- Task objective:
Please print the full listing below exactly, but not the pictures in it.

[Data for this task]

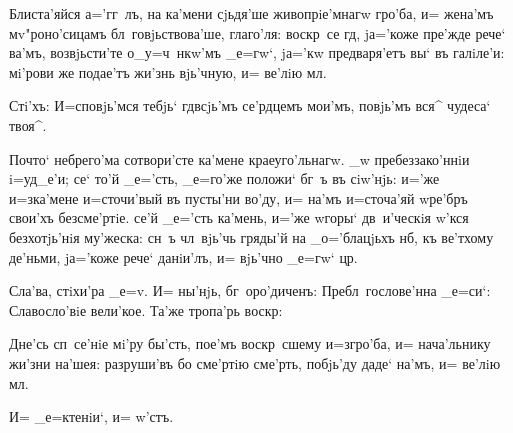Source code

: Блиста'яйся а='гг~лъ, на ка'мени сjьдя'ше 
живопрiе'мнагw гро'ба, и= жена'мъ мv"роно'сицамъ 
бл~говjьствова'ше, глаго'ля: воскр~се гд, jа='коже 
пре'жде рече` ва'мъ, возвjьсти'те о_у=ч~нкw'мъ _е=гw`, 
jа='кw предваря'етъ вы` въ галiле'и: мi'рови же подае'тъ 
жи'знь вjь'чную, и= ве'лiю мл.

Стi'хъ: И=сповjь'мся тебjь` гд всjь'мъ се'рдцемъ 
мои'мъ, повjь'мъ вся^ чудеса` твоя^.

Почто` небрего'ма сотвори'сте ка'мене краеуго'льнагw. 
_w пребеззако'ннiи i=уд_е'и; се` то'й _е='сть, _е=го'же 
положи` бг~ъ въ сiw'нjь: и='же и=з\ъ ка'мене и=сточи'вый 
въ пусты'ни во'ду, и= на'мъ и=сточа'яй w\т ре'бръ свои'хъ 
безсме'ртiе. се'й _е='сть ка'мень, и='же w\т горы` 
дв~и'ческiя w'кся без\ъ хотjь'нiя му'жеска: сн~ъ 
чл~вjь'чь гряды'й на _о='блацjьхъ нб, къ ве'тхому 
де'ньми, jа='коже рече` данiи'лъ, и= вjь'чно _е=гw` 
цр.

Сла'ва, стiхи'ра _е=v. И= ны'нjь, 
бг~оро'диченъ: Пребл~гослове'нна _е=си`: Славосло'вiе 
вели'кое. Та'же тропа'рь воскр:

Дне'сь сп~се'нiе мi'ру бы'сть, пое'мъ воскр~сшему 
и=з\ъ гро'ба, и= нача'льнику жи'зни на'шея: разруши'въ бо 
сме'ртiю сме'рть, побjь'ду даде` на'мъ, и= ве'лiю мл.

И= _е=ктенiи`, и= w'стъ.

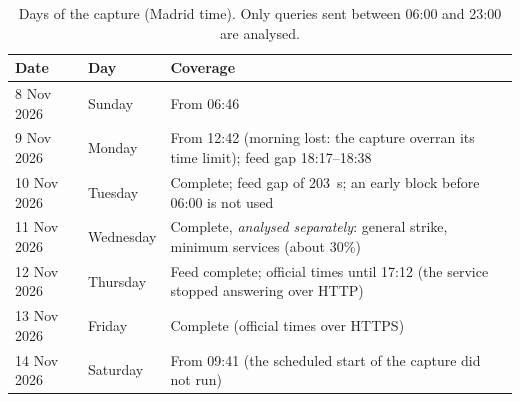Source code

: \begin{table}[t]
\centering
\caption{Days of the capture (Madrid time). Only queries sent between 06:00 and 23:00 are analysed.}
\label{tab:days}
\small
\begin{tabularx}{\linewidth}{llX}
\toprule
Date & Day & Coverage \\
\midrule
8 Nov 2026 & Sunday & From 06:46 \\
9 Nov 2026 & Monday & From 12:42 (morning lost: the capture overran its time limit); feed gap 18:17--18:38 \\
10 Nov 2026 & Tuesday & Complete; feed gap of 203~s; an early block before 06:00 is not used \\
11 Nov 2026 & Wednesday & Complete, \emph{analysed separately}: general strike, minimum services (about 30\%) \\
12 Nov 2026 & Thursday & Feed complete; official times until 17:12 (the service stopped answering over HTTP) \\
13 Nov 2026 & Friday & Complete (official times over HTTPS) \\
14 Nov 2026 & Saturday & From 09:41 (the scheduled start of the capture did not run) \\
\bottomrule
\end{tabularx}
\end{table}
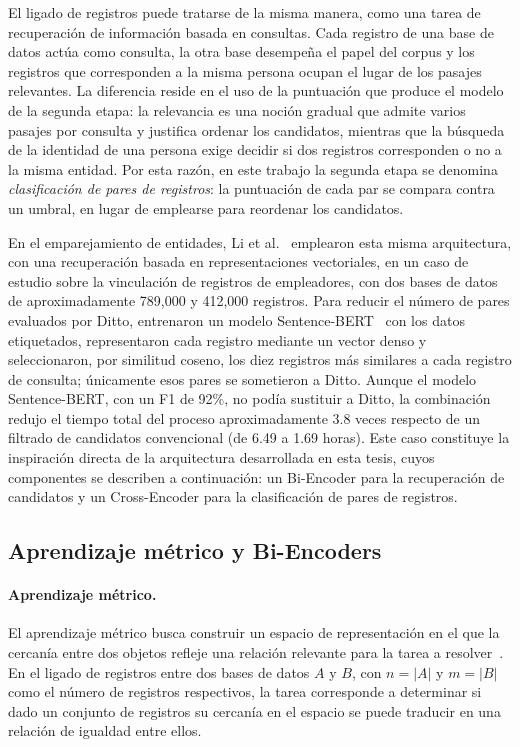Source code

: El ligado de registros puede tratarse de la misma manera, como una tarea de recuperación de información basada en consultas. Cada registro de una base de datos actúa como consulta, la otra base desempeña el papel del corpus y los registros que corresponden a la misma persona ocupan el lugar de los pasajes relevantes. La diferencia reside en el uso de la puntuación que produce el modelo de la segunda etapa: la relevancia es una noción gradual que admite varios pasajes por consulta y justifica ordenar los candidatos, mientras que la búsqueda de la identidad de una persona exige decidir si dos registros corresponden o no a la misma entidad. Por esta razón, en este trabajo la segunda etapa se denomina \textit{clasificación de pares de registros}: la puntuación de cada par se compara contra un umbral, en lugar de emplearse para reordenar los candidatos.

En el emparejamiento de entidades, Li et al.~\cite{li2020} emplearon esta misma arquitectura, con una recuperación basada en representaciones vectoriales, en un caso de estudio sobre la vinculación de registros de empleadores, con dos bases de datos de aproximadamente 789,000 y 412,000 registros. Para reducir el número de pares evaluados por Ditto, entrenaron un modelo Sentence-BERT~\cite{reimers2019} con los datos etiquetados, representaron cada registro mediante un vector denso y seleccionaron, por similitud coseno, los diez registros más similares a cada registro de consulta; únicamente esos pares se sometieron a Ditto. Aunque el modelo Sentence-BERT, con un F1 de 92\%, no podía sustituir a Ditto, la combinación redujo el tiempo total del proceso aproximadamente 3.8 veces respecto de un filtrado de candidatos convencional (de 6.49 a 1.69 horas). Este caso constituye la inspiración directa de la arquitectura desarrollada en esta tesis, cuyos componentes se describen a continuación: un Bi-Encoder para la recuperación de candidatos y un Cross-Encoder para la clasificación de pares de registros.

\subsection{Aprendizaje métrico y Bi-Encoders}

\paragraph{Aprendizaje métrico.}
El aprendizaje métrico busca construir un espacio de representación en el que la cercanía entre dos objetos refleje una relación relevante para la tarea a resolver~\cite{kulis2013}. En el ligado de registros entre dos bases de datos $A$ y $B$, con $n=|A|$ y $m=|B|$ como el número de registros respectivos, la tarea corresponde a determinar si dado un conjunto de registros su cercanía en el espacio se puede traducir en una relación de igualdad entre ellos.

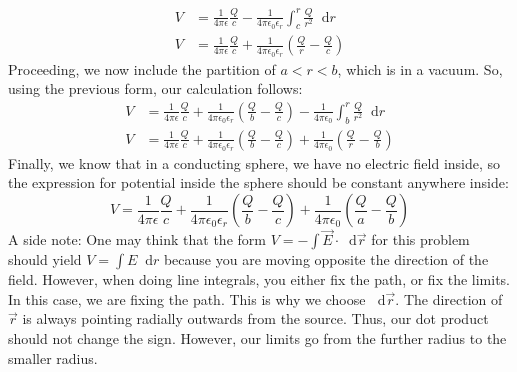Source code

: \documentclass{article}
\newcommand*\dif{\mathop{}\!\mathrm{d}}
\begin{document}
\begin{align*}
V &= \frac{1}{4\pi\epsilon}\frac{Q}{c} - \frac{1}{4\pi\epsilon_0\epsilon_r} \int_c^r \frac{Q}{r^2} \dif r\\
V &= \frac{1}{4\pi\epsilon}\frac{Q}{c} + \frac{1}{4\pi\epsilon_0\epsilon_r}\left(\frac{Q}{r}-\frac{Q}{c}\right)
\end{align*} 
Proceeding, we now include the partition of $a < r < b$, which is in a vacuum. So, using the previous form, our calculation follows:
\begin{align*}
V &= \frac{1}{4\pi\epsilon}\frac{Q}{c} + \frac{1}{4\pi\epsilon_0\epsilon_r}\left(\frac{Q}{b}-\frac{Q}{c}\right) - \frac{1}{4\pi\epsilon_0}\int_b^r \frac{Q}{r^2}\dif r\\
V &= \frac{1}{4\pi\epsilon}\frac{Q}{c} + \frac{1}{4\pi\epsilon_0\epsilon_r}\left(\frac{Q}{b}-\frac{Q}{c}\right) + \frac{1}{4\pi\epsilon_0}\left(\frac{Q}{r}-\frac{Q}{b}\right)
\end{align*}
Finally, we know that in a conducting sphere, we have no electric field inside, so the expression for potential inside the sphere should be constant anywhere inside:
$$V = \frac{1}{4\pi\epsilon}\frac{Q}{c} + \frac{1}{4\pi\epsilon_0\epsilon_r}\left(\frac{Q}{b}-\frac{Q}{c}\right) + \frac{1}{4\pi\epsilon_0}\left(\frac{Q}{a}-\frac{Q}{b}\right)$$
A side note: One may think that the form $V = -\int \vec{E} \cdot \dif \vec{r}$ for this problem should yield $V = \int E \dif r$ because you are moving opposite the direction of the field. However, when doing line integrals, you either fix the path, or fix the limits. In this case, we are fixing the path. This is why we choose $\dif \vec{r}$. The direction of $\vec{r}$ is always pointing radially outwards from the source. Thus, our dot product should not change the sign. However, our limits go from the further radius to the smaller radius. \\
\\
\end{document}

[/Data for this task]

- Result for this task:
Source code

: Блиста'яйся а='гг~лъ, на ка'мени сjьдя'ше 
живопрiе'мнагw гро'ба, и= жена'мъ мv"роно'сицамъ 
бл~говjьствова'ше, глаго'ля: воскр~се гд, jа='коже 
пре'жде рече` ва'мъ, возвjьсти'те о_у=ч~нкw'мъ _е=гw`, 
jа='кw предваря'етъ вы` въ галiле'и: мi'рови же подае'тъ 
жи'знь вjь'чную, и= ве'лiю мл.

Стi'хъ: И=сповjь'мся тебjь` гд всjь'мъ се'рдцемъ 
мои'мъ, повjь'мъ вся^ чудеса` твоя^.

Почто` небрего'ма сотвори'сте ка'мене краеуго'льнагw. 
_w пребеззако'ннiи i=уд_е'и; се` то'й _е='сть, _е=го'же 
положи` бг~ъ въ сiw'нjь: и='же и=з\ъ ка'мене и=сточи'вый 
въ пусты'ни во'ду, и= на'мъ и=сточа'яй w\т ре'бръ свои'хъ 
безсме'ртiе. се'й _е='сть ка'мень, и='же w\т горы` 
дв~и'ческiя w'кся без\ъ хотjь'нiя му'жеска: сн~ъ 
чл~вjь'чь гряды'й на _о='блацjьхъ нб, къ ве'тхому 
де'ньми, jа='коже рече` данiи'лъ, и= вjь'чно _е=гw` 
цр.

Сла'ва, стiхи'ра _е=v. И= ны'нjь, 
бг~оро'диченъ: Пребл~гослове'нна _е=си`: Славосло'вiе 
вели'кое. Та'же тропа'рь воскр:

Дне'сь сп~се'нiе мi'ру бы'сть, пое'мъ воскр~сшему 
и=з\ъ гро'ба, и= нача'льнику жи'зни на'шея: разруши'въ бо 
сме'ртiю сме'рть, побjь'ду даде` на'мъ, и= ве'лiю мл.

И= _е=ктенiи`, и= w'стъ.

Source code

: \begin{table}[t]
\centering
\caption{Days of the capture (Madrid time). Only queries sent between 06:00 and 23:00 are analysed.}
\label{tab:days}
\small
\begin{tabularx}{\linewidth}{llX}
\toprule
Date & Day & Coverage \\
\midrule
8 Nov 2026 & Sunday & From 06:46 \\
9 Nov 2026 & Monday & From 12:42 (morning lost: the capture overran its time limit); feed gap 18:17--18:38 \\
10 Nov 2026 & Tuesday & Complete; feed gap of 203~s; an early block before 06:00 is not used \\
11 Nov 2026 & Wednesday & Complete, \emph{analysed separately}: general strike, minimum services (about 30\%) \\
12 Nov 2026 & Thursday & Feed complete; official times until 17:12 (the service stopped answering over HTTP) \\
13 Nov 2026 & Friday & Complete (official times over HTTPS) \\
14 Nov 2026 & Saturday & From 09:41 (the scheduled start of the capture did not run) \\
\bottomrule
\end{tabularx}
\end{table}
Source code

: El ligado de registros puede tratarse de la misma manera, como una tarea de recuperación de información basada en consultas. Cada registro de una base de datos actúa como consulta, la otra base desempeña el papel del corpus y los registros que corresponden a la misma persona ocupan el lugar de los pasajes relevantes. La diferencia reside en el uso de la puntuación que produce el modelo de la segunda etapa: la relevancia es una noción gradual que admite varios pasajes por consulta y justifica ordenar los candidatos, mientras que la búsqueda de la identidad de una persona exige decidir si dos registros corresponden o no a la misma entidad. Por esta razón, en este trabajo la segunda etapa se denomina \textit{clasificación de pares de registros}: la puntuación de cada par se compara contra un umbral, en lugar de emplearse para reordenar los candidatos.

En el emparejamiento de entidades, Li et al.~\cite{li2020} emplearon esta misma arquitectura, con una recuperación basada en representaciones vectoriales, en un caso de estudio sobre la vinculación de registros de empleadores, con dos bases de datos de aproximadamente 789,000 y 412,000 registros. Para reducir el número de pares evaluados por Ditto, entrenaron un modelo Sentence-BERT~\cite{reimers2019} con los datos etiquetados, representaron cada registro mediante un vector denso y seleccionaron, por similitud coseno, los diez registros más similares a cada registro de consulta; únicamente esos pares se sometieron a Ditto. Aunque el modelo Sentence-BERT, con un F1 de 92\%, no podía sustituir a Ditto, la combinación redujo el tiempo total del proceso aproximadamente 3.8 veces respecto de un filtrado de candidatos convencional (de 6.49 a 1.69 horas). Este caso constituye la inspiración directa de la arquitectura desarrollada en esta tesis, cuyos componentes se describen a continuación: un Bi-Encoder para la recuperación de candidatos y un Cross-Encoder para la clasificación de pares de registros.

\subsection{Aprendizaje métrico y Bi-Encoders}

\paragraph{Aprendizaje métrico.}
El aprendizaje métrico busca construir un espacio de representación en el que la cercanía entre dos objetos refleje una relación relevante para la tarea a resolver~\cite{kulis2013}. En el ligado de registros entre dos bases de datos $A$ y $B$, con $n=|A|$ y $m=|B|$ como el número de registros respectivos, la tarea corresponde a determinar si dado un conjunto de registros su cercanía en el espacio se puede traducir en una relación de igualdad entre ellos.

Source code

: \documentclass{article}
\newcommand*\dif{\mathop{}\!\mathrm{d}}
\begin{document}
\begin{align*}
V &= \frac{1}{4\pi\epsilon}\frac{Q}{c} - \frac{1}{4\pi\epsilon_0\epsilon_r} \int_c^r \frac{Q}{r^2} \dif r\\
V &= \frac{1}{4\pi\epsilon}\frac{Q}{c} + \frac{1}{4\pi\epsilon_0\epsilon_r}\left(\frac{Q}{r}-\frac{Q}{c}\right)
\end{align*} 
Proceeding, we now include the partition of $a < r < b$, which is in a vacuum. So, using the previous form, our calculation follows:
\begin{align*}
V &= \frac{1}{4\pi\epsilon}\frac{Q}{c} + \frac{1}{4\pi\epsilon_0\epsilon_r}\left(\frac{Q}{b}-\frac{Q}{c}\right) - \frac{1}{4\pi\epsilon_0}\int_b^r \frac{Q}{r^2}\dif r\\
V &= \frac{1}{4\pi\epsilon}\frac{Q}{c} + \frac{1}{4\pi\epsilon_0\epsilon_r}\left(\frac{Q}{b}-\frac{Q}{c}\right) + \frac{1}{4\pi\epsilon_0}\left(\frac{Q}{r}-\frac{Q}{b}\right)
\end{align*}
Finally, we know that in a conducting sphere, we have no electric field inside, so the expression for potential inside the sphere should be constant anywhere inside:
$$V = \frac{1}{4\pi\epsilon}\frac{Q}{c} + \frac{1}{4\pi\epsilon_0\epsilon_r}\left(\frac{Q}{b}-\frac{Q}{c}\right) + \frac{1}{4\pi\epsilon_0}\left(\frac{Q}{a}-\frac{Q}{b}\right)$$
A side note: One may think that the form $V = -\int \vec{E} \cdot \dif \vec{r}$ for this problem should yield $V = \int E \dif r$ because you are moving opposite the direction of the field. However, when doing line integrals, you either fix the path, or fix the limits. In this case, we are fixing the path. This is why we choose $\dif \vec{r}$. The direction of $\vec{r}$ is always pointing radially outwards from the source. Thus, our dot product should not change the sign. However, our limits go from the further radius to the smaller radius. \\
\\
\end{document}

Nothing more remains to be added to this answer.